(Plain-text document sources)
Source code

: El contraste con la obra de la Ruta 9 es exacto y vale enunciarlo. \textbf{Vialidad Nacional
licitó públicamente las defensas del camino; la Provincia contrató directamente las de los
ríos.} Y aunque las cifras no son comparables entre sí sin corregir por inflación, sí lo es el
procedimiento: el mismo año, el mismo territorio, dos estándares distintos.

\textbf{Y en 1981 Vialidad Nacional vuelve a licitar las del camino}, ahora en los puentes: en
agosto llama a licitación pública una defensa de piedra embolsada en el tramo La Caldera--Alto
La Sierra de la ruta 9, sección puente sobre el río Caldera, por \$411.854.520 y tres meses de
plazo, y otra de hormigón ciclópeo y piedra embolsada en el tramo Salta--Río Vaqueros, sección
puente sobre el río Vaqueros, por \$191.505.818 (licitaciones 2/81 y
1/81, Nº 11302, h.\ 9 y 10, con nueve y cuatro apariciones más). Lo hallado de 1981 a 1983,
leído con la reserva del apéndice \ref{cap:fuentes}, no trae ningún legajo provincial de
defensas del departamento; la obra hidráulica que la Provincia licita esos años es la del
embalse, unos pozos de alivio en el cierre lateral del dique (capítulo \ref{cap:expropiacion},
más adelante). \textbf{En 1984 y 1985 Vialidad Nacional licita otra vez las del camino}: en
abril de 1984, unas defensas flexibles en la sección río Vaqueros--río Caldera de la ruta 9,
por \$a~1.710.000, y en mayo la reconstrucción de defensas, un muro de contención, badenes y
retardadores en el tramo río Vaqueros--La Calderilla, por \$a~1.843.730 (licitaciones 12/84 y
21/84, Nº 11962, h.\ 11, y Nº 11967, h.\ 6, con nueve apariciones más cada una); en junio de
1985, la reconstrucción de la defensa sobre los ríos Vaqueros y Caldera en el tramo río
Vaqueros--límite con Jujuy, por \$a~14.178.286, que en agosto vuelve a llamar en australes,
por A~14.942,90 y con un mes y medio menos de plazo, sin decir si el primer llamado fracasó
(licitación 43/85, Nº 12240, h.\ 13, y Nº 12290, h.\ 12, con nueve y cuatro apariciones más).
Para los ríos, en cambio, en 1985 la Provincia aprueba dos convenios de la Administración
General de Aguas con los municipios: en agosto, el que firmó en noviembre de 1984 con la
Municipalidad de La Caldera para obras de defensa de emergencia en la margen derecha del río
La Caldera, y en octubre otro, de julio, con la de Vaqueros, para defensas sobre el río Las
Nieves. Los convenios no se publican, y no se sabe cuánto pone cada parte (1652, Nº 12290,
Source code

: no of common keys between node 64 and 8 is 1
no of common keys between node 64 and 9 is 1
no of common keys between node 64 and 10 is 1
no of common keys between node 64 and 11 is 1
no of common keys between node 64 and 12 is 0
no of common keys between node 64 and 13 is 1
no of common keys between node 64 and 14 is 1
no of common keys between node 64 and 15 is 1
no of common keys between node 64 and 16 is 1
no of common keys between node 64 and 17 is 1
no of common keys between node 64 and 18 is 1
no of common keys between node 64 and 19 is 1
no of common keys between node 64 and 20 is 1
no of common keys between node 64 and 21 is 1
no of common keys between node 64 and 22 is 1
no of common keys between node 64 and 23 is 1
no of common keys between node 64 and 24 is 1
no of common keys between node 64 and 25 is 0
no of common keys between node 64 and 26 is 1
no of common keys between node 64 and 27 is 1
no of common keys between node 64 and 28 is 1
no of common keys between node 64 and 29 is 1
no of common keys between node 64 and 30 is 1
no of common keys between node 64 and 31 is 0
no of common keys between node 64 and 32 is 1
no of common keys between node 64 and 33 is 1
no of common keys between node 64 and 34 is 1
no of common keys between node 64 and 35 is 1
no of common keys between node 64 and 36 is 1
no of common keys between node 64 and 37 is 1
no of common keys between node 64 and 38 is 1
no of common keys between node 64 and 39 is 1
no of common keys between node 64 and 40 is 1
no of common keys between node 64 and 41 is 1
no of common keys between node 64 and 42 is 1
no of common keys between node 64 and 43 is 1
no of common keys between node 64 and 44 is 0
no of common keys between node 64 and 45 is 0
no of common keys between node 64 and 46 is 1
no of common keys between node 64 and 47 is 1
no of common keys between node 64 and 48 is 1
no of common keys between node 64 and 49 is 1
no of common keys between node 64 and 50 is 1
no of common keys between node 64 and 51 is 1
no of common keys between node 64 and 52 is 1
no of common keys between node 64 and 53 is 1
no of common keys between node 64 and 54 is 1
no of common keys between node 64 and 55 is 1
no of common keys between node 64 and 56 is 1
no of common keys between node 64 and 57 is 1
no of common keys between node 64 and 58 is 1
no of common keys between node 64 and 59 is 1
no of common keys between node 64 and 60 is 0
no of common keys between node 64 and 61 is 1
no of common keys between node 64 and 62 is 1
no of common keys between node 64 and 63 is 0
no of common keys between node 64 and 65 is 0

==

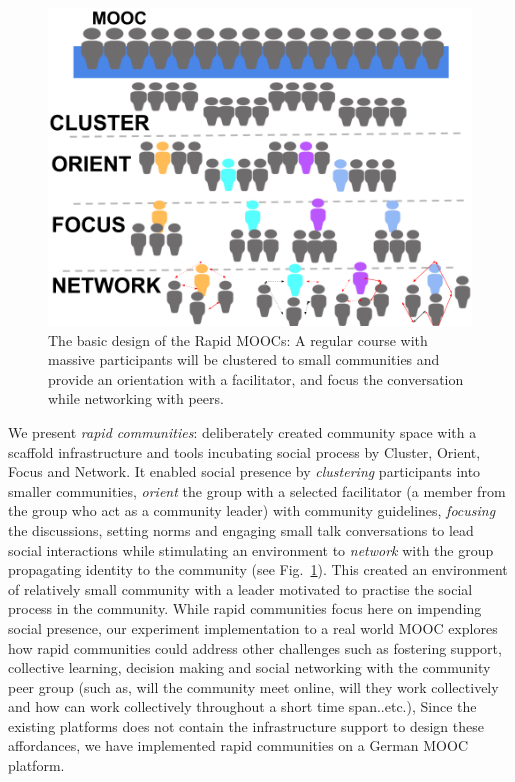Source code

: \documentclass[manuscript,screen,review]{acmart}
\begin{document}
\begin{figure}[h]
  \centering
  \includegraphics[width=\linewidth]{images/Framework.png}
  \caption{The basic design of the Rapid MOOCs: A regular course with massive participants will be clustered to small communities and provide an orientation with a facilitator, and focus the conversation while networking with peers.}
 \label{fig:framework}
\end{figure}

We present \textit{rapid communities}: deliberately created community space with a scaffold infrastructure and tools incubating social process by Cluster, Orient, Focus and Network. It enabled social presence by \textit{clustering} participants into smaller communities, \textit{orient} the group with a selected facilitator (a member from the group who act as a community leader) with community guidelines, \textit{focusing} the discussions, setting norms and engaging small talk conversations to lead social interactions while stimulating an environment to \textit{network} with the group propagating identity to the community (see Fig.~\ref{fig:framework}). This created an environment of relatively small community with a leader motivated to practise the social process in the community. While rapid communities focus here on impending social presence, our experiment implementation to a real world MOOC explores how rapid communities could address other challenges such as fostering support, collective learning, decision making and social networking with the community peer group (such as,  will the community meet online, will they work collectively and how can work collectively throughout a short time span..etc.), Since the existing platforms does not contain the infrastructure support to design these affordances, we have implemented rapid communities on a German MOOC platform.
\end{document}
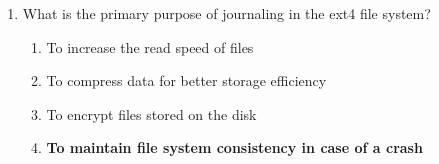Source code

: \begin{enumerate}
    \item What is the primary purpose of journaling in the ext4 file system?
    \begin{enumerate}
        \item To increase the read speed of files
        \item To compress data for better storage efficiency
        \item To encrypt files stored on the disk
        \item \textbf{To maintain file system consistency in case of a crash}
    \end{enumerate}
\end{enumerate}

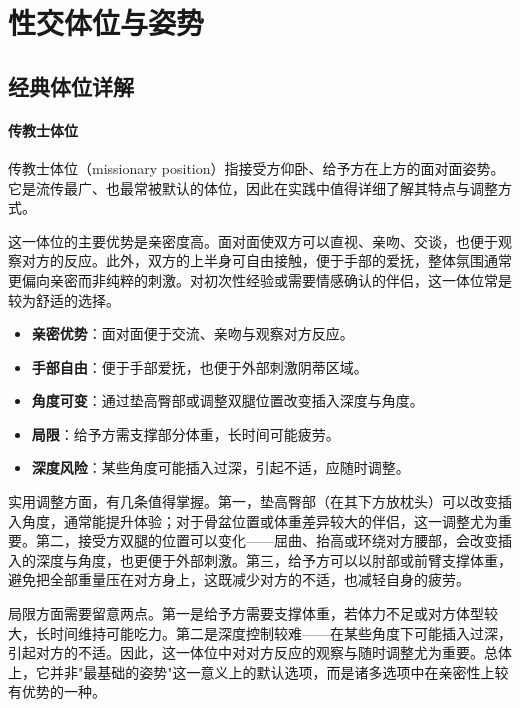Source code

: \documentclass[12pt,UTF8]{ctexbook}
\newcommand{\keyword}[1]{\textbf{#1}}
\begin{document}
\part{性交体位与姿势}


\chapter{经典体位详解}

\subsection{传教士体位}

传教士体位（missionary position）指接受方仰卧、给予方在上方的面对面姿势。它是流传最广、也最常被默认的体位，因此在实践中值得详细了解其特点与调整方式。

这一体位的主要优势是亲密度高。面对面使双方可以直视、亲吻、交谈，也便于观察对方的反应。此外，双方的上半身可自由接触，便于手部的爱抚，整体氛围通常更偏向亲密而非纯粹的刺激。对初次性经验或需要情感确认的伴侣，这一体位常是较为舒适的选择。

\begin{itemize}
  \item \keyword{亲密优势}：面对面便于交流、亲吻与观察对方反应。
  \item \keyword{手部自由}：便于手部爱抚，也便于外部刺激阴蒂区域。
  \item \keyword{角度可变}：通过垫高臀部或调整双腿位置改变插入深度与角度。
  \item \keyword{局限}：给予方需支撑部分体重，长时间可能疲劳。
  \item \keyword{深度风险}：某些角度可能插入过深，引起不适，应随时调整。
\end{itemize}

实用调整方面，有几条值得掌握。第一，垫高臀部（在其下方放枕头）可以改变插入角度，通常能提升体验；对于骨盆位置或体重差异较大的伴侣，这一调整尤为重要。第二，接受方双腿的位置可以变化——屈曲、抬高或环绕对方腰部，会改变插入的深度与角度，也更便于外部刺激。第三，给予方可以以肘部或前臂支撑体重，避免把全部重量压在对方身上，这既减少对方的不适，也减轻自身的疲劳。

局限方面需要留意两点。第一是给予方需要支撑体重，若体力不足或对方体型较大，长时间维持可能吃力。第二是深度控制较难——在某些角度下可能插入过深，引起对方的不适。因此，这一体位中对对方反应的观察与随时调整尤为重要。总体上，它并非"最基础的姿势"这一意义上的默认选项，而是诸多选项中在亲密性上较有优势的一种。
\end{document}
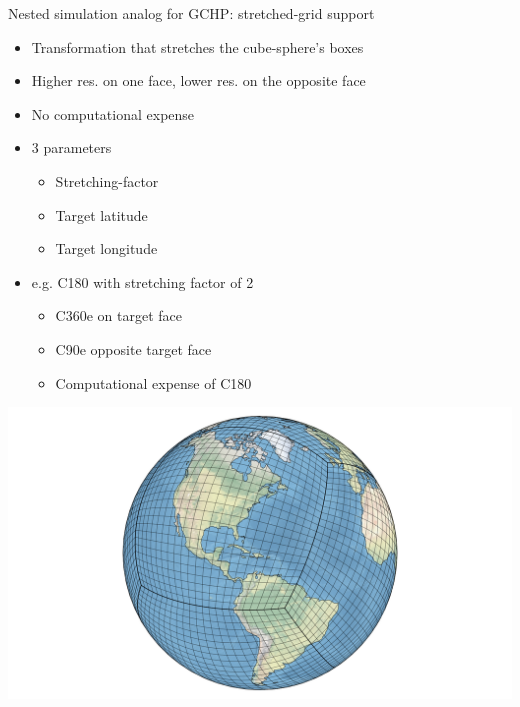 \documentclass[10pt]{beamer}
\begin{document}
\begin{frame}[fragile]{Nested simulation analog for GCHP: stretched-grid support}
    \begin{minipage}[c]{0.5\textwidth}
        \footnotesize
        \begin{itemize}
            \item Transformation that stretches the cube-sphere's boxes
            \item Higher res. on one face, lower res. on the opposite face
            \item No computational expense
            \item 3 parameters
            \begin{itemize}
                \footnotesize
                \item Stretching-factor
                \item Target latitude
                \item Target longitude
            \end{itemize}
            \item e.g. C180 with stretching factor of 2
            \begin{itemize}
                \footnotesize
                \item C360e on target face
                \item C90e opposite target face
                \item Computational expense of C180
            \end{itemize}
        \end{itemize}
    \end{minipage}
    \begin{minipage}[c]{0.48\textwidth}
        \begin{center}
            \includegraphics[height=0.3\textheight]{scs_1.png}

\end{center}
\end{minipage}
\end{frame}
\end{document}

- **Exercise prompt**
Show all lines in the records above that hold "nueve".

- **Output for this exercise**
1/81, Nº 11302, h.\ 9 y 10, con nueve y cuatro apariciones más). Lo hallado de 1981 a 1983,
21/84, Nº 11962, h.\ 11, y Nº 11967, h.\ 6, con nueve apariciones más cada una); en junio de
(licitación 43/85, Nº 12240, h.\ 13, y Nº 12290, h.\ 12, con nueve y cuatro apariciones más).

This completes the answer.